Essas iniciativas, também chamadas de crowdfunding, passaram por uma evolução com a Covid-19, conta Nicolas de Virieu, cofundador da plataforma Abacashi. Só em seu site, ao menos 7.500 bares foram beneficiados em uma parceria com uma marca de cerveja.

"Claro que vaquinhas para ações solidárias já existiam, mas, com a pandemia, elas passaram a ser muito mais comuns do que antes, quando a maioria dos pedidos de crowdfunding eram ligados a projetos individuais, como ajudar os amigos a pagar a lua de mel ou a publicar um livro", afirma Virieu. De acordo com ele, as causas sociais representam atualmente 90% dos projetos criados no site.

Em 2019, portanto, antes da Covid, o Abacashi promovia, em média, 150 causas por mês. Hoje, são mais de 1.500 —1.350 de impacto social. E o objetivo, segundo Virieu, é continuar crescendo, tanto que o Abacashi comprou no início do ano a Sharity, plataforma de financiamento online voltada a ajudar o próximo.

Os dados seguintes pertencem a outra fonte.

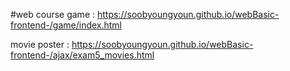 #web course
game : https://soobyoungyoun.github.io/webBasic-frontend-/game/index.html

movie poster : https://soobyoungyoun.github.io/webBasic-frontend-/ajax/exam5_movies.html
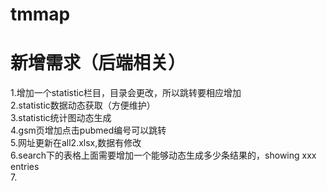 # tmmap
# 新增需求（后端相关）
1.增加一个statistic栏目，目录会更改，所以跳转要相应增加<br>
2.statistic数据动态获取（方便维护）<br>
3.statistic统计图动态生成<br>
4.gsm页增加点击pubmed编号可以跳转<br>
5.网址更新在all2.xlsx,数据有修改<br>
6.search下的表格上面需要增加一个能够动态生成多少条结果的，showing xxx entries<br>
7.

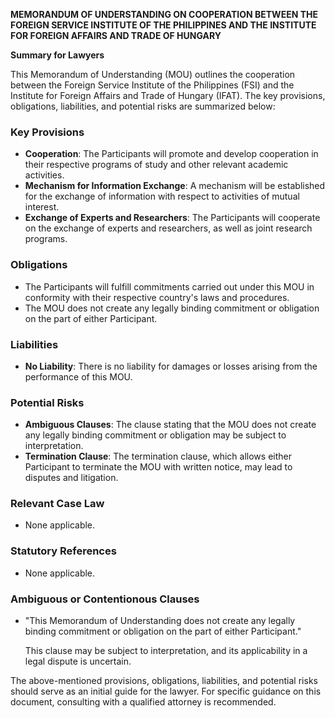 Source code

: **MEMORANDUM OF UNDERSTANDING ON COOPERATION BETWEEN THE FOREIGN SERVICE INSTITUTE OF THE PHILIPPINES AND THE INSTITUTE FOR FOREIGN AFFAIRS AND TRADE OF HUNGARY**

**Summary for Lawyers**

This Memorandum of Understanding (MOU) outlines the cooperation between the Foreign Service Institute of the Philippines (FSI) and the Institute for Foreign Affairs and Trade of Hungary (IFAT). The key provisions, obligations, liabilities, and potential risks are summarized below:

### Key Provisions

*   **Cooperation**: The Participants will promote and develop cooperation in their respective programs of study and other relevant academic activities.
*   **Mechanism for Information Exchange**: A mechanism will be established for the exchange of information with respect to activities of mutual interest.
*   **Exchange of Experts and Researchers**: The Participants will cooperate on the exchange of experts and researchers, as well as joint research programs.

### Obligations

*   The Participants will fulfill commitments carried out under this MOU in conformity with their respective country's laws and procedures.
*   The MOU does not create any legally binding commitment or obligation on the part of either Participant.

### Liabilities

*   **No Liability**: There is no liability for damages or losses arising from the performance of this MOU.

### Potential Risks

*   **Ambiguous Clauses**: The clause stating that the MOU does not create any legally binding commitment or obligation may be subject to interpretation.
*   **Termination Clause**: The termination clause, which allows either Participant to terminate the MOU with written notice, may lead to disputes and litigation.

### Relevant Case Law

*   None applicable.

### Statutory References

*   None applicable.

### Ambiguous or Contentionous Clauses

*   "This Memorandum of Understanding does not create any legally binding commitment or obligation on the part of either Participant."

    This clause may be subject to interpretation, and its applicability in a legal dispute is uncertain.

The above-mentioned provisions, obligations, liabilities, and potential risks should serve as an initial guide for the lawyer. For specific guidance on this document, consulting with a qualified attorney is recommended. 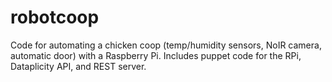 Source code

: # robotcoop
Code for automating a chicken coop (temp/humidity sensors, NoIR camera, automatic door) with a Raspberry Pi. Includes puppet code for the RPi, Dataplicity API, and REST server.
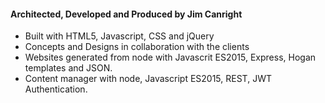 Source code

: #### Architected, Developed and Produced by Jim Canright

- Built with HTML5, Javascript, CSS and jQuery
- Concepts and Designs in collaboration with the clients
- Websites generated from node with Javascrit ES2015, Express, Hogan templates and JSON.
- Content manager with node, Javascript ES2015, REST, JWT Authentication.
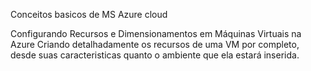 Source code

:Conceitos basicos de MS Azure cloud

Configurando Recursos e Dimensionamentos em Máquinas Virtuais na Azure
Criando detalhadamente os recursos de uma VM por completo, desde suas caracteristicas quanto o ambiente que ela estará inserida.
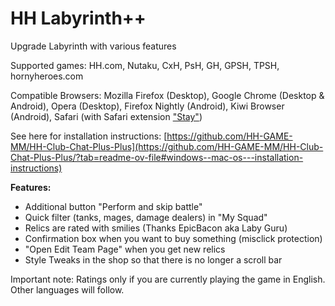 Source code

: # HH Labyrinth++
Upgrade Labyrinth with various features

Supported games: HH.com, Nutaku, CxH, PsH, GH, GPSH, TPSH, hornyheroes.com

Compatible Browsers: Mozilla Firefox (Desktop), Google Chrome (Desktop & Android), Opera (Desktop), Firefox Nightly (Android), Kiwi Browser (Android), Safari (with Safari extension ["Stay"](https://apps.apple.com/us/app/stay-for-safari/id1591620171))

See here for installation instructions: [https://github.com/HH-GAME-MM/HH-Club-Chat-Plus-Plus](https://github.com/HH-GAME-MM/HH-Club-Chat-Plus-Plus/?tab=readme-ov-file#windows--mac-os---installation-instructions)

<b>Features:</b>
- Additional button "Perform and skip battle"
- Quick filter (tanks, mages, damage dealers) in "My Squad"
- Relics are rated with smilies (Thanks EpicBacon aka Laby Guru)
- Confirmation box when you want to buy something (misclick protection)
- "Open Edit Team Page" when you get new relics
- Style Tweaks in the shop so that there is no longer a scroll bar

Important note: Ratings only if you are currently playing the game in English. Other languages will follow.

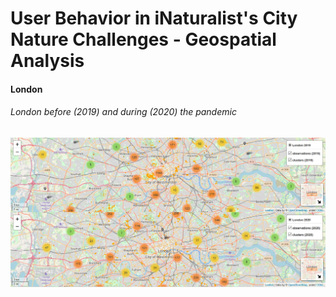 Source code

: # User Behavior in iNaturalist's City Nature Challenges - Geospatial Analysis 



#### London 

###### London before (2019) and during (2020) the pandemic

[![london_dualmap](/images/london_dual.PNG)](map_london_osm_dualmap.html)


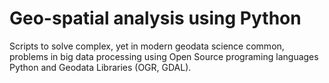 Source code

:# Geo-spatial analysis using Python
Scripts to solve complex, yet in modern geodata science common, problems in big data processing using
Open Source programing languages Python and Geodata Libraries (OGR, GDAL).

De acordo com a CVM (Comissão de Valores Mobiliários), do governo federal, há um crescimento contínuo dessas plataformas desde 2017, quando elas passaram a ser reguladas. Em 2020, por exemplo, havia 32 delas; no fim de 2021, 56. As doações passaram de R$ 84 milhões para R$ 188 milhões no mesmo período —aumento de 123%— e o número de doadores saltou de 8.275 para 19.797.

Cada doação foi importante, da menor até a maior, porque sabemos como o dinheiro pesa para cada um. Quando vi que íamos bater a meta, veio um sentimento de reconhecimento do nosso trabalho nesses 20 anos, uma injeção de gratidão

Stefânia Gola

proprietária do Ó do Borogodó

A musicista paulistana Érica Hindrikson é um deles. Em novembro do ano passado, ela começou a colaborar com o financiamento coletivo do projeto Ecoz, grupo surgido em Osasco, na Grande São Paulo, na pandemia, para entregar cestas de alimentos orgânicos para mães solo em situação de vulnerabilidade. A cada cesta comprada, outra é doada para essas mulheres.

"Sempre dei dinheiro para projetos solidários, mas, na pandemia, fiquei mais preocupada, porque a pobreza escancarou problemas sociais", afirma.

No caso do Ecoz, as doações são para pagar também os produtos que vão para as mães e a logística de produção e distribuição. "Fizemos o crowdfunding para manter o projeto ativo, não deixá-lo morrer", diz Rafael Santana, cofundador do Ecoz.

Além das 2.524 cestas doadas de maio de 2020, quando foi criado, a julho de 2022, o crowdfunding do Ecoz viabilizou o lançamento do projeto Quintais Solidários, que implementa pequenas hortas na casa de famílias que recebem as doações.

"É uma forma de possibilitar a geração de renda para essas mães", acrescenta Rafael.